Pandoc: idea: include files (and csv tables)

Created on 29 Jun 2012  Ā·  53Comments  Ā·  Source: jgm/pandoc

As far as I understand pandoc can process several files
in one way only. You have to list them in the command line. There is
a solution to simulate include files with scripting. It's indicated
in the pandoc's official guide.

Markdown is a tiny language. We should keep it small. So here is an idea
of how to simulate latex's input command without extending Markdown syntax.
We can overload include image construction. If a file has an image extension,
than it's treated as an image, but if it's .txt, it can be treated as Markdown:

![Show me if there is no such a file](subfile.txt)

I've come to this idea while thinking about long tables.
Imagine that someone is writing a research report. There are long
tables produced by an algorithm. Tables are saved in some
standard format for tables, for example CSV. And then user can write

![So it goes](table.csv)
high enhancement Markdown reader

Most helpful comment

Full support for markdown inclusion would probably have to be baked into pandoc.
If you just read the file and parse it as markdown using a filter, then e.g. you can't have reference links or footnotes that are only defined in the included file.

So this is something I'd consider. We already have most of the code we'd need for this kind of thing, since we support includes in reST.

All 53 comments

Not sure if this would fit in Pandoc's goals as being a "universal document converter", but you can do this easily with some wrapper around Pandoc. This would of course require some technical skills from you, but you would gain much more then the above suggested features.

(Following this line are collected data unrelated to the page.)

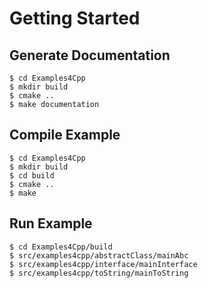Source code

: # Getting Started

## Generate Documentation

    $ cd Examples4Cpp
    $ mkdir build
    $ cmake ..
    $ make documentation


## Compile Example

    $ cd Examples4Cpp
    $ mkdir build
    $ cd build
    $ cmake ..
    $ make


## Run Example

    $ cd Examples4Cpp/build
    $ src/examples4cpp/abstractClass/mainAbc
    $ src/examples4cpp/interface/mainInterface
    $ src/examples4cpp/toString/mainToString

There are a bunch of programming tools in Pandoc extra, from which I know (and develop) pander. You could easily write a simple brew file which would compile a list of all images in a directory and create a link for those and also reading csv files and printing would be not problematic too (e.g. putting a simple read.table(foo) in a brew chunk between <%=...%> tags.

I hope you would find this useful.

anton-k, I like the idea; had something similar in mind, when writing
a technical report recently. File-extension-dependent inclusion would be a nice
pandoc-extension for markdown.

Another idea related to that:

It would be great to have more general support for literate programming.

Currently I use the R-knitr-package
for mixing programming languages in technical reports; as an example see
https://github.com/yihui/knitr/blob/master/inst/examples/knitr-lang.Rmd.

Using pandoc directly with a file format, say lmd -- for literate markdown,
would facilitate the workflow considerably.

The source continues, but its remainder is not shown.